Easter was great here in Pauls Valley. In addition to being the most meaningful of all days for Christians, the weather was perfect, the music was perfect, seeing people's friendly faces was perfect, the Easter Egg hunt after church was perfect. Time with friends was perfect. Notice all the past-tense? Easter 2022 was perfect? It turns out that Easter is not a single day.
To begin with, every time we celebrate the Lord's Day--which is what Reformed worship calls the worship service that we share every Sunday--every time we celebrate the Lord's Day, we celebrate Easter. It is the day of Resurrection every single Sunday, bar none. Those who "give up something for Lent" don't have to give it up on Sundays because Sundays are feast days--every Sunday is a celebration of the resurrection of the Lord.
Easter is also a season on the liturgical calendar. In the language of the liturgical calendar, the worship service that we celebrated on April 17 was "the Resurrection of the Lord." After that, we've stayed in the season of Easter and will do so until Pentecost on June 5th. In the rhythm of the church year, we started with the anticipation of the coming of Jesus in Advent, then his incarnation on Christmas, then we saw who and what Jesus is in the season of Epiphany until Lent when we see our own sin and need for Christ's saving power, then in Holy week we see what great love he had for us to die for us, then on the day of Resurrection we see his victory over death. For the whole season of Easter, we will be celebrating that victory. After that, we receive the Holy Spirit on Pentecost, and live our lives as disciples until we celebrate his coming again in the end on Christ the King Sunday. And then the year starts over again with Advent. So Easter is one season of the long arc of salvation history, and we celebrate it not just for a day or even just every Sunday, but also for a whole season.
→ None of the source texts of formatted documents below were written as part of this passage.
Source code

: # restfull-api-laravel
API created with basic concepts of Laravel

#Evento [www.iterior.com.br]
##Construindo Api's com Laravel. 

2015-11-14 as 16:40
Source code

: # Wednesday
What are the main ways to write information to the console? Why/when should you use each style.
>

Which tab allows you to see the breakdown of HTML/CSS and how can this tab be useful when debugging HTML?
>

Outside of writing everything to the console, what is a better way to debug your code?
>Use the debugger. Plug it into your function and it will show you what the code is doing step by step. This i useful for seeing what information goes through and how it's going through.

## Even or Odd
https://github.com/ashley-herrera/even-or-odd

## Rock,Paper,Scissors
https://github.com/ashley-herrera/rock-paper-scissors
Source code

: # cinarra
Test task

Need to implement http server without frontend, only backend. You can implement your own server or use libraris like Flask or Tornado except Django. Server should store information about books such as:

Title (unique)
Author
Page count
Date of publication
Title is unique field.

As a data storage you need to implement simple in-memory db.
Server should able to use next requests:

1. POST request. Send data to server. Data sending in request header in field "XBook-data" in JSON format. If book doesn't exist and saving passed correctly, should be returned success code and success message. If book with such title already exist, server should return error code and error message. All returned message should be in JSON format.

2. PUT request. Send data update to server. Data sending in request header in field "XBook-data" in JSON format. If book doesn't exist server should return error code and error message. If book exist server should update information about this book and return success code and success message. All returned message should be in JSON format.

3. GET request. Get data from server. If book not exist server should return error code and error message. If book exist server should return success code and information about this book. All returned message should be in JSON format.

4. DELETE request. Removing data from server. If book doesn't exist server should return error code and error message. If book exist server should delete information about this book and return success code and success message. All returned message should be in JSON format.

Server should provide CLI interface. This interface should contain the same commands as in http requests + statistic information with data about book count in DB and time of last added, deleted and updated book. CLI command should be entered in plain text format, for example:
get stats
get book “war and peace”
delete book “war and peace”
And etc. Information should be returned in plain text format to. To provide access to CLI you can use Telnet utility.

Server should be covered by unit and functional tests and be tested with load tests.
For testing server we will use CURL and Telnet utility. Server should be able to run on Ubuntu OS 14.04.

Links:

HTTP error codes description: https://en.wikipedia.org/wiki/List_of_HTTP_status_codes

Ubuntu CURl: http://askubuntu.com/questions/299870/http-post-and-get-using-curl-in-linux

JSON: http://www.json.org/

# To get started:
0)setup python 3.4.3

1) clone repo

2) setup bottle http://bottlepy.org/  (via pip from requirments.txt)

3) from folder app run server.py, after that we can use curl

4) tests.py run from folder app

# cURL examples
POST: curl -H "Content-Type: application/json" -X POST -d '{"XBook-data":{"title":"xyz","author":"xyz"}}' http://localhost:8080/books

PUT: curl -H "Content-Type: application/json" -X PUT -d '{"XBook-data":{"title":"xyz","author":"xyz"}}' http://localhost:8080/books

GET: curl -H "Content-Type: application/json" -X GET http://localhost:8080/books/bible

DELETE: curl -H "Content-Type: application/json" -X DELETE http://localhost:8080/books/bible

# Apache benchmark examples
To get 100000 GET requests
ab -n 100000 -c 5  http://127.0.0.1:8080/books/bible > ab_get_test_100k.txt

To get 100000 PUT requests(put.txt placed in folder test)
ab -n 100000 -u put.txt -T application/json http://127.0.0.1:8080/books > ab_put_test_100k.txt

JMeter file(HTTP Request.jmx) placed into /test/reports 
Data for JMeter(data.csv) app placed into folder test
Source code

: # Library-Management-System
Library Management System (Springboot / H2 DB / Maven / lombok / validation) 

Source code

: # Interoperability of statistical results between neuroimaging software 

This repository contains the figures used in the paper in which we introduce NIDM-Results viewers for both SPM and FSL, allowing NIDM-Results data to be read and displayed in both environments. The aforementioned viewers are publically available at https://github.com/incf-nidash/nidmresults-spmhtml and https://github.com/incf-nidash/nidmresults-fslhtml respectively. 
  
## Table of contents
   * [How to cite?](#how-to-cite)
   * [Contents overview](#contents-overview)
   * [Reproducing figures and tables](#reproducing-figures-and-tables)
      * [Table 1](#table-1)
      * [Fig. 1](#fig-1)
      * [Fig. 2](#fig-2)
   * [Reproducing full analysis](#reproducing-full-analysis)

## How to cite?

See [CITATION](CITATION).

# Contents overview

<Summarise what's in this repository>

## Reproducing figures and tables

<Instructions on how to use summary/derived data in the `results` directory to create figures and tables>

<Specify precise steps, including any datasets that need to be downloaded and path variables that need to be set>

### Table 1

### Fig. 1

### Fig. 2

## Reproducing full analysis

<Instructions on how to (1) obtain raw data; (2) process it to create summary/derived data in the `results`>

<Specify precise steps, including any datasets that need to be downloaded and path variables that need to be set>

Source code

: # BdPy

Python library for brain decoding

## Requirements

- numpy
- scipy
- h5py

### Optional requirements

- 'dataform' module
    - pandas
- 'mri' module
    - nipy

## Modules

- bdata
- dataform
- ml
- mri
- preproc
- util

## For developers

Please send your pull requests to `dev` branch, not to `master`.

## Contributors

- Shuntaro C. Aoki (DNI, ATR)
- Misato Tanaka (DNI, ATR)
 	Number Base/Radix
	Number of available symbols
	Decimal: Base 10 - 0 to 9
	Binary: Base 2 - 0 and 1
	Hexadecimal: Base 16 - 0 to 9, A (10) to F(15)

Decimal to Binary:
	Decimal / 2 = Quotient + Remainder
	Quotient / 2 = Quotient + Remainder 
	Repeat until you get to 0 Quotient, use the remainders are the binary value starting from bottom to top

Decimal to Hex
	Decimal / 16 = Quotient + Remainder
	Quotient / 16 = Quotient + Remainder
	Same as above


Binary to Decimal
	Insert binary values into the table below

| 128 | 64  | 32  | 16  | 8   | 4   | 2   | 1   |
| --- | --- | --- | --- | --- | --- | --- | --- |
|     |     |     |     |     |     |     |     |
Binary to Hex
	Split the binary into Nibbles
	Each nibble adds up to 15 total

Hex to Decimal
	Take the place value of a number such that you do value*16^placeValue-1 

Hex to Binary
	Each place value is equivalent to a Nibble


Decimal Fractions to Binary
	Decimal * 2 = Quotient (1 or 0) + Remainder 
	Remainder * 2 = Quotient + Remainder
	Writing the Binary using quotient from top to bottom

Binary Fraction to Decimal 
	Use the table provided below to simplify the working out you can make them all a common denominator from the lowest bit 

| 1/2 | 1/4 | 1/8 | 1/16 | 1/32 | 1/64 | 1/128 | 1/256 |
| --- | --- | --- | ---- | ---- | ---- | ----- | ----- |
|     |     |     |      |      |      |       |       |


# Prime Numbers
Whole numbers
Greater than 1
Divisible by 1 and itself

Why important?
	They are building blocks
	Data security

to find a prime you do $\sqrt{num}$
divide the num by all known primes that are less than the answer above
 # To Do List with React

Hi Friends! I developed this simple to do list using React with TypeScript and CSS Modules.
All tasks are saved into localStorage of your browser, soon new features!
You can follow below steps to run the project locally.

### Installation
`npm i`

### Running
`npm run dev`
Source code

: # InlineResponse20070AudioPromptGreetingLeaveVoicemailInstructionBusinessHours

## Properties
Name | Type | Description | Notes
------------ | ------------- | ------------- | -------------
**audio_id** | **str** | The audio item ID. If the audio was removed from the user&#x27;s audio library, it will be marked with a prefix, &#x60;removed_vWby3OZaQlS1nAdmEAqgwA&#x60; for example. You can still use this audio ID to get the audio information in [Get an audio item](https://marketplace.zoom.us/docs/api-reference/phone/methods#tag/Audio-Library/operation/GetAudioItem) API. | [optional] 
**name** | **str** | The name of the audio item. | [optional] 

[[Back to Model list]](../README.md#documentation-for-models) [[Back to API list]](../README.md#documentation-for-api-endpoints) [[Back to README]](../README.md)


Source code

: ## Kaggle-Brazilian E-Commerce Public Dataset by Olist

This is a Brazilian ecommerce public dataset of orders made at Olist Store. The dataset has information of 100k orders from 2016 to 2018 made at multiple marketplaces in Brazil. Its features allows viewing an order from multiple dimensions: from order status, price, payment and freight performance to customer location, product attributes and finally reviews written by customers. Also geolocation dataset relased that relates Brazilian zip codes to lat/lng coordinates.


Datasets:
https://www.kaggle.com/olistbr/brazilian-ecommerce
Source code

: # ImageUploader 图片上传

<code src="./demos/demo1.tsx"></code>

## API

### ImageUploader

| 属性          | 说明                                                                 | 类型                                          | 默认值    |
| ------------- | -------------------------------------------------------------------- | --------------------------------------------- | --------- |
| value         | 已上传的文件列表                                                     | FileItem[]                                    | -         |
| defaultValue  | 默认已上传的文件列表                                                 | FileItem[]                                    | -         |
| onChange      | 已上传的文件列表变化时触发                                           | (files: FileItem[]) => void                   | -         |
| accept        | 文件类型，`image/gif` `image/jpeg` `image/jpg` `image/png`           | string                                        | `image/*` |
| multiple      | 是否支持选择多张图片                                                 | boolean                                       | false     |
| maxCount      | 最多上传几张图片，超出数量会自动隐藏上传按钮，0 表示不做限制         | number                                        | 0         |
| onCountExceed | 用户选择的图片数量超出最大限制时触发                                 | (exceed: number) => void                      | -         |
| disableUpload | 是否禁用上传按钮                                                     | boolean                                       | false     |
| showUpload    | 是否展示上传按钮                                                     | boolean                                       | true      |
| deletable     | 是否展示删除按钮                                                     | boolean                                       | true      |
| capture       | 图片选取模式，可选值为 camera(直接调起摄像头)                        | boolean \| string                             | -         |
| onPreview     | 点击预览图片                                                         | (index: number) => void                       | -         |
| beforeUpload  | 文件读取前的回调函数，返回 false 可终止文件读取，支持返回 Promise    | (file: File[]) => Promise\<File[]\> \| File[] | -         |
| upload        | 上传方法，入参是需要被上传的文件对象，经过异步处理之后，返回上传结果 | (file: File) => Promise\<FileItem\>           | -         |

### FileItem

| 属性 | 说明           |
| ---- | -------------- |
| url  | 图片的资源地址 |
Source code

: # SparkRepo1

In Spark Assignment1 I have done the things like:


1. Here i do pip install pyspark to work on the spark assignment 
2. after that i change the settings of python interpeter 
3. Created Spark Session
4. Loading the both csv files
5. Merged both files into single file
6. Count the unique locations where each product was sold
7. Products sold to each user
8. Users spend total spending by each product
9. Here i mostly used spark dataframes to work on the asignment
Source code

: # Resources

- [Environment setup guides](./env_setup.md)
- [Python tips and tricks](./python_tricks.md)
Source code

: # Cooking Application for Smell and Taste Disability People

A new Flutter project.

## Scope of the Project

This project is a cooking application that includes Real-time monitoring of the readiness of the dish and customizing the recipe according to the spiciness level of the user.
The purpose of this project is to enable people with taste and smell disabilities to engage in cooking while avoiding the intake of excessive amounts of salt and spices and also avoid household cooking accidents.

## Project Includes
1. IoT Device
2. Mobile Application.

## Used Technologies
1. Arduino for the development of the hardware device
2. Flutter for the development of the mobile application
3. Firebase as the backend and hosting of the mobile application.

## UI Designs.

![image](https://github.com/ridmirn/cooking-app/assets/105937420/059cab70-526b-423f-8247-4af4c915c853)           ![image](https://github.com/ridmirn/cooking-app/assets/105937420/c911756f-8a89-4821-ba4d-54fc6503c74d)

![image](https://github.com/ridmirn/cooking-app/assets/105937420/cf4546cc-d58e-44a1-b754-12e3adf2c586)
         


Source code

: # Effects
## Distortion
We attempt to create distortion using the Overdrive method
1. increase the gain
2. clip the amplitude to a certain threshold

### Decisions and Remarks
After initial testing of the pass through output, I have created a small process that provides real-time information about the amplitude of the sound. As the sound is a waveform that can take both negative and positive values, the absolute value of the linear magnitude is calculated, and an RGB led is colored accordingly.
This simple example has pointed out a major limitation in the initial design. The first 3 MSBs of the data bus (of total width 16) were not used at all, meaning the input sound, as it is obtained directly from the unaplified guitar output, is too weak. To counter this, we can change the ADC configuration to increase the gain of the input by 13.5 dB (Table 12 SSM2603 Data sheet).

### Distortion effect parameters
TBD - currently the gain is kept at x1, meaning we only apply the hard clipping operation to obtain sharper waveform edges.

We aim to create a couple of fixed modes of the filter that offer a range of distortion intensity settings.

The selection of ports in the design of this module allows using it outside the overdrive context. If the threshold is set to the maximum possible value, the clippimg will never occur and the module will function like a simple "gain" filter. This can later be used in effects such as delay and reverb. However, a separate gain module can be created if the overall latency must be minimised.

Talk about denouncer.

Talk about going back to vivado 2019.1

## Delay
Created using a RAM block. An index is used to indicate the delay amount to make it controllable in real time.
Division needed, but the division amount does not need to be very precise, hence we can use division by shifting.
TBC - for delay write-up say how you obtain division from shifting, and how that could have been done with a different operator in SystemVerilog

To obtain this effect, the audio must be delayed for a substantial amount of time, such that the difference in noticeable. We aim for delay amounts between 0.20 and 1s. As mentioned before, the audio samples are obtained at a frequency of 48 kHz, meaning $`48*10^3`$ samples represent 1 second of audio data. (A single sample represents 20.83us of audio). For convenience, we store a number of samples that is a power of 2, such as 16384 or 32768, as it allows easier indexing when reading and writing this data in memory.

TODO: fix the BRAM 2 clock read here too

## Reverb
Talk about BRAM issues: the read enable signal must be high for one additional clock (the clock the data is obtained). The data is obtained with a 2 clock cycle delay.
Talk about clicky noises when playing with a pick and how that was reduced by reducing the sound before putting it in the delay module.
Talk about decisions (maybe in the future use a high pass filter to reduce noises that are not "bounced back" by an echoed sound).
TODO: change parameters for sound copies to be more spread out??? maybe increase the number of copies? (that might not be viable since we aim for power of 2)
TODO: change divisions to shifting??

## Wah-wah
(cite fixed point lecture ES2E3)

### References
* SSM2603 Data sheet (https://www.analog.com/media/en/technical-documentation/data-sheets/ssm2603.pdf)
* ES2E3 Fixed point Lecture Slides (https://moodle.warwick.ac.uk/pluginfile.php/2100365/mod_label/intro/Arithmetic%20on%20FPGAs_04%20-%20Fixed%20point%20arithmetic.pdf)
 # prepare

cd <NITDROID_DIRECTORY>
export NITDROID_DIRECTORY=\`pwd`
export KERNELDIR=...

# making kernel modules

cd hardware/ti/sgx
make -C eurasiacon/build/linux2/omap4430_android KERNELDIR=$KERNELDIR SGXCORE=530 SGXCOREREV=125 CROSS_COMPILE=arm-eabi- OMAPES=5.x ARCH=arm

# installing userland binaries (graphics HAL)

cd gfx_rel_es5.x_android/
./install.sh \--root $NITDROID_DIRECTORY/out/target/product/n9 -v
There's a trope where a hero has done something to impress or offend someone who becomes a loyal follower or avowed opponent, but when confronted with this thing they've done, can't remember because it's so routine: "for me it was just a Tuesday." For us, God is God every day just like a hero in a movie is a hero every day. But there's a difference. If this little trope mapped to God, then the next thing would be to say, "For God it's just routine; just another Tuesday." What God did in Jesus on Easter was once for all time. The difference is that instead of God dying over and over every day like a hero stopping crime over and over every day, God did it once. The strife is o'er, the battle done. The victory of life is won. The thing we do every day is be grateful and celebrate and enjoy the blessings of Easter. Instead of taking great things and making them boring like in the trope--instead of taking Easter and making it routine like just another Tuesday, what we do is the opposite. We take boring, routine life like Tuesday and bring Sunday into it. Instead of "just another Tuesday," it's "Alleluia! Everyday is Sunday! Every day is Easter!" Keep being grateful. Keep celebrating. Keep enjoying the blessings of Easter every single day for the rest of your Easter life.